Welcome Dr. Ferguson!
ActiveDisarmament.org serves as an information resource for international relations scholars, journalists, policymakers and members of the global community who have an interest in contributing actively towards minimising the threat of nuclear war.
The official website of the Partnership for Active Disarmament, ActiveDisarmament.org was developed primarily in response to the release of the 2002 Nuclear Posture Review, and the elimination of the United States test ban moratorium in May 2003.
The Nuclear Posture Review explicitly names seven nations as contingency targets of nuclear strikes by the United States under conditions that include retaliation against weapons of mass destruction, the realisation of documented trigger scenarios and the alarmingly ambiguous 'catch-all' condition that provides for the possibility of attack in response to "surprising military developments" of an unspecified nature.

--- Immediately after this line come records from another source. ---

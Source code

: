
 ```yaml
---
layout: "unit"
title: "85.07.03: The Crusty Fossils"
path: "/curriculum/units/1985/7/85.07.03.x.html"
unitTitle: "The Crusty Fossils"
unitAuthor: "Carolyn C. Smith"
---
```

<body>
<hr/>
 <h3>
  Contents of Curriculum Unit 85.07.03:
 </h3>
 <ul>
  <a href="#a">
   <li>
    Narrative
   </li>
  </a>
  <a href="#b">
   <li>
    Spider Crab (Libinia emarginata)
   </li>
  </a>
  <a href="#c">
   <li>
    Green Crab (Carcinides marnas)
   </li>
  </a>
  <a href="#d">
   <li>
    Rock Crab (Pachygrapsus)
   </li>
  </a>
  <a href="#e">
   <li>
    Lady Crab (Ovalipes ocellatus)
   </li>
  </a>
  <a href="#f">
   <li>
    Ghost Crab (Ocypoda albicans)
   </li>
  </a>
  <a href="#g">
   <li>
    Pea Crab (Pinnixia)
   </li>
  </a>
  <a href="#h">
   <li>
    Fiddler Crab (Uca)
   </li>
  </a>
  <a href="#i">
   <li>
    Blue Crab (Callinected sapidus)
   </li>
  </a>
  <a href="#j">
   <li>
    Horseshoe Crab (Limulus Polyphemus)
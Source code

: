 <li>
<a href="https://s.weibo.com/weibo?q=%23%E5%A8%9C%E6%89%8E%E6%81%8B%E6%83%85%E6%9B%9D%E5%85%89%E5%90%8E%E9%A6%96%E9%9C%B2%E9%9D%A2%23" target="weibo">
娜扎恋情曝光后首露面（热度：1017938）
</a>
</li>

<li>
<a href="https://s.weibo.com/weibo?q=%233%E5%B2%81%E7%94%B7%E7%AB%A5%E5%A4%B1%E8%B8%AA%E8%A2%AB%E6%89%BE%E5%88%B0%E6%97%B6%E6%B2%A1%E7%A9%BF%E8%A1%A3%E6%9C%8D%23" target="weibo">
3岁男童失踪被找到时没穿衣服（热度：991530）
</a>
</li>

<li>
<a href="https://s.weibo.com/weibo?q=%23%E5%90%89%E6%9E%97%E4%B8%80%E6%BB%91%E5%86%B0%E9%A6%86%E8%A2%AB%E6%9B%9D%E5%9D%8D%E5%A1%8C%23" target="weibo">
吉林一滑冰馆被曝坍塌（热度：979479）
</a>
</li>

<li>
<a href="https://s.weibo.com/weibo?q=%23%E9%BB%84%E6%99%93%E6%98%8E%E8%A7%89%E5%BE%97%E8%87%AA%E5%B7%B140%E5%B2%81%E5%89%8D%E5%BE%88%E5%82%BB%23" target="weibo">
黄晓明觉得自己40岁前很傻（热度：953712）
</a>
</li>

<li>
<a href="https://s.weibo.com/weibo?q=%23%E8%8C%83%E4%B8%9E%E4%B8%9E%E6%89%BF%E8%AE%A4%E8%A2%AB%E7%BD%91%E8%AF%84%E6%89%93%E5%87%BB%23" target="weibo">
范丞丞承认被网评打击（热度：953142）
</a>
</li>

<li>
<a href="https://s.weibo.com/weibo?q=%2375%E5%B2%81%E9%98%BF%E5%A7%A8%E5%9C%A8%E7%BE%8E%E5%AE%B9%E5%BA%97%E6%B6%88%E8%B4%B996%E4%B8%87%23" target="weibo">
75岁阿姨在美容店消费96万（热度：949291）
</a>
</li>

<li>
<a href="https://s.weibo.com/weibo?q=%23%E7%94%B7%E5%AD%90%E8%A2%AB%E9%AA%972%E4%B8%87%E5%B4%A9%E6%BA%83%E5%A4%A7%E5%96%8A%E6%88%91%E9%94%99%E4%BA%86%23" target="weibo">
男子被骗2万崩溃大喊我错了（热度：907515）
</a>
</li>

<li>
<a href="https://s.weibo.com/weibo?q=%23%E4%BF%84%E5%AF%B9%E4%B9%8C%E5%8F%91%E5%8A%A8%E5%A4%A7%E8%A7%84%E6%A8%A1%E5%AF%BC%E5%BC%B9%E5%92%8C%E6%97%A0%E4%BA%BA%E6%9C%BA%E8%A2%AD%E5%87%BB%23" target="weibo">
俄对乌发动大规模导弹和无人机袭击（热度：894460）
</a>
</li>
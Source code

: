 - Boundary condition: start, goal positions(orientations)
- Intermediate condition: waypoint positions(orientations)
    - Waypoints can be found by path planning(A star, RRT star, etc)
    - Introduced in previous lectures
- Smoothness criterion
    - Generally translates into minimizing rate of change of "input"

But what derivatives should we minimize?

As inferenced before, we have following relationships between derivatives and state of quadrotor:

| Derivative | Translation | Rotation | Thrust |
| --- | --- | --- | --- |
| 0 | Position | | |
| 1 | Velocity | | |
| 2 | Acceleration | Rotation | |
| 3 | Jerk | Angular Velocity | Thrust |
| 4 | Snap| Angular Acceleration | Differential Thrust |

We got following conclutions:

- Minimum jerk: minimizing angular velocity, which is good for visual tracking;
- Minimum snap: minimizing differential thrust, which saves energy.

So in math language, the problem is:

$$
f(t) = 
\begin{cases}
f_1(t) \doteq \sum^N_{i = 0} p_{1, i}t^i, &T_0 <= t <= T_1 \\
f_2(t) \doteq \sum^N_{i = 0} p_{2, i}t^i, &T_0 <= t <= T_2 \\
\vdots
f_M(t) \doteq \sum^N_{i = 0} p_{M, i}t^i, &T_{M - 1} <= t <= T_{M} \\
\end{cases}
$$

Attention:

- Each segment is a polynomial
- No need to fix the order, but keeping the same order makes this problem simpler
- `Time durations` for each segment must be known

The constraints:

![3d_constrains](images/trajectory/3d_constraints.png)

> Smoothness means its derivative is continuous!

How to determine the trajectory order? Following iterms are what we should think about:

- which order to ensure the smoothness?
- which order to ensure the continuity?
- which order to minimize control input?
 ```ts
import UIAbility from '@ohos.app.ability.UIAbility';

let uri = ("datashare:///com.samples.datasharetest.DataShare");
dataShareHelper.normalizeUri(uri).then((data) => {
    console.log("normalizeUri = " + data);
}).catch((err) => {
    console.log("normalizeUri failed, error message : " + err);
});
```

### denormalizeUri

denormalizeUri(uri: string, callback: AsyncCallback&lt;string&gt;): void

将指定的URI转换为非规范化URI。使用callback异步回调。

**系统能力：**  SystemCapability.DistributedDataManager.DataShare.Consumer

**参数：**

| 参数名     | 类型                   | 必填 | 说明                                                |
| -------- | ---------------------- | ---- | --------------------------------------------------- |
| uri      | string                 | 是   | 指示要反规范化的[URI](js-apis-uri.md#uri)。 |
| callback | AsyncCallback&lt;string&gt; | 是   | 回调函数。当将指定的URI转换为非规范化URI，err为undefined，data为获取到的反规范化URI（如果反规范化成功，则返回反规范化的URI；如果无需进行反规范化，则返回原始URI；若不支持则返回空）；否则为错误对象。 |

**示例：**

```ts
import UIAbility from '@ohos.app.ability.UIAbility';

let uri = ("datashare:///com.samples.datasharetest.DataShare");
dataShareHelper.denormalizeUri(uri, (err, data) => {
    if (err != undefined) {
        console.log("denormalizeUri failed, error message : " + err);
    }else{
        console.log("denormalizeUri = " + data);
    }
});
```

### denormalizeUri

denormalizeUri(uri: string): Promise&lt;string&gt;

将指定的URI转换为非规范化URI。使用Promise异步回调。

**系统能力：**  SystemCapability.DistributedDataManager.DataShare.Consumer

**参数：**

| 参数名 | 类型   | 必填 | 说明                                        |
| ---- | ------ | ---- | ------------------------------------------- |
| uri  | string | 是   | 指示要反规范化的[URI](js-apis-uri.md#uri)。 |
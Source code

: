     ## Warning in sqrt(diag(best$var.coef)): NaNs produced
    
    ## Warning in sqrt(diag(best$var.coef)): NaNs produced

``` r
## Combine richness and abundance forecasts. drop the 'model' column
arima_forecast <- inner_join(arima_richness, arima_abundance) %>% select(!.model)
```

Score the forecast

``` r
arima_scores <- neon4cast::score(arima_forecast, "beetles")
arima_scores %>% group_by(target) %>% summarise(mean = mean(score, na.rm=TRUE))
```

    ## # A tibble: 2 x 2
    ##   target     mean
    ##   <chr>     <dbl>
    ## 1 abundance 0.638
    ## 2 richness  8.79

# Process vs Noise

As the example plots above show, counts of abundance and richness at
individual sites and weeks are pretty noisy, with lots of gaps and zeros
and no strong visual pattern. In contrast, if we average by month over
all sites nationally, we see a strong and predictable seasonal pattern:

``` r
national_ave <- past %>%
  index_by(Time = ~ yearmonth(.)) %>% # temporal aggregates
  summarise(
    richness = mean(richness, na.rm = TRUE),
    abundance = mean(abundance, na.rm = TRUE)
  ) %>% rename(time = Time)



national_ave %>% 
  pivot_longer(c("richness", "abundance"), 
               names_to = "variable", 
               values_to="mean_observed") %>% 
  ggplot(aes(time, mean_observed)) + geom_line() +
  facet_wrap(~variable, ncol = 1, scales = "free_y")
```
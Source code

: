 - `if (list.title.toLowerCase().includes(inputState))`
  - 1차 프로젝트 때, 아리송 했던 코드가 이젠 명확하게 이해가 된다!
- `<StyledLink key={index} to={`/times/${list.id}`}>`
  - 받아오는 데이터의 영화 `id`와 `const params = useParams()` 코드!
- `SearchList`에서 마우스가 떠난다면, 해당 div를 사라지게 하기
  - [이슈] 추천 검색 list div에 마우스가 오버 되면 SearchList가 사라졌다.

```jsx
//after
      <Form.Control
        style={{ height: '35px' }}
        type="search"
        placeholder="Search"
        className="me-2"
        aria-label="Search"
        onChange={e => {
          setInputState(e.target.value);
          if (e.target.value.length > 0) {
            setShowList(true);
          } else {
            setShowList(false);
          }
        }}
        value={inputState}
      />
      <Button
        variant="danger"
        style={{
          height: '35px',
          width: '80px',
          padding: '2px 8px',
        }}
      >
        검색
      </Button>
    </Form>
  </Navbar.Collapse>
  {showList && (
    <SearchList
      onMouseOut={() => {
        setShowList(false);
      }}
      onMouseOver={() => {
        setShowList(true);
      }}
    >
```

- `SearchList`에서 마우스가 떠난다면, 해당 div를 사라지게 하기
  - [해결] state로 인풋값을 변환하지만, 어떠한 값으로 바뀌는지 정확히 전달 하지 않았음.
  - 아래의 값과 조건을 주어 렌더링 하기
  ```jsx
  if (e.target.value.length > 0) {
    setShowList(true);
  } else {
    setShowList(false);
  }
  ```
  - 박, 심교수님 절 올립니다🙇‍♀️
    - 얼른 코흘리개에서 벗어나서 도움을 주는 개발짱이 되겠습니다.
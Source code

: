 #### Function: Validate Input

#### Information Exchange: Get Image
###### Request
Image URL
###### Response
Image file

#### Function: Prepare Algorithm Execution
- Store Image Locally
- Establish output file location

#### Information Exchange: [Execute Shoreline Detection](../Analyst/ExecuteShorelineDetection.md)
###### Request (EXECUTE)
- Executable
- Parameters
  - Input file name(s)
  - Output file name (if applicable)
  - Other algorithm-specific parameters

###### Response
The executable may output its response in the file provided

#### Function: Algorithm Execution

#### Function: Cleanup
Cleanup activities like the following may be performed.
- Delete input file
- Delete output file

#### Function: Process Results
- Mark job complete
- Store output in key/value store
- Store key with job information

As advocates of global security through active disarmament, we are committed to the dissemination of material related to this posture, with the overarching goal of encouraging the United States government to re-implement the Spratt-Furse law banning development of low-yield nuclear weapons, or to develop an international protocol as an ammendment to the Nuclear Non-Proliferation Treaty (NPT) that serves the same end.
We have found that there is little basis in scientific, political or strategic arguments in support of efforts to develop new nuclear weapons for practical battlefield use. Doing so endangers the nuclear taboo and the principle of deterrence by blurring the distinction between conventional and nuclear weapons. It also defies scientific evidence suggesting that conventional weapons are more effective in bunker-busting application than low-yield earth penetrating nuclear weapons.
The pursuit of new nuclear weapons threatens to undermine international arms reduction agreements and, in turn, to increase the probability of WMD proliferation by and to those states named within the NPR document. This is a risk too great for the United States to bear, both in economic and political terms. Allowing for the researching and/or development of new weapons of mass destruction by the very Administration whose foreign policy has depended on arousing international opinion against such weapons is self-defeating.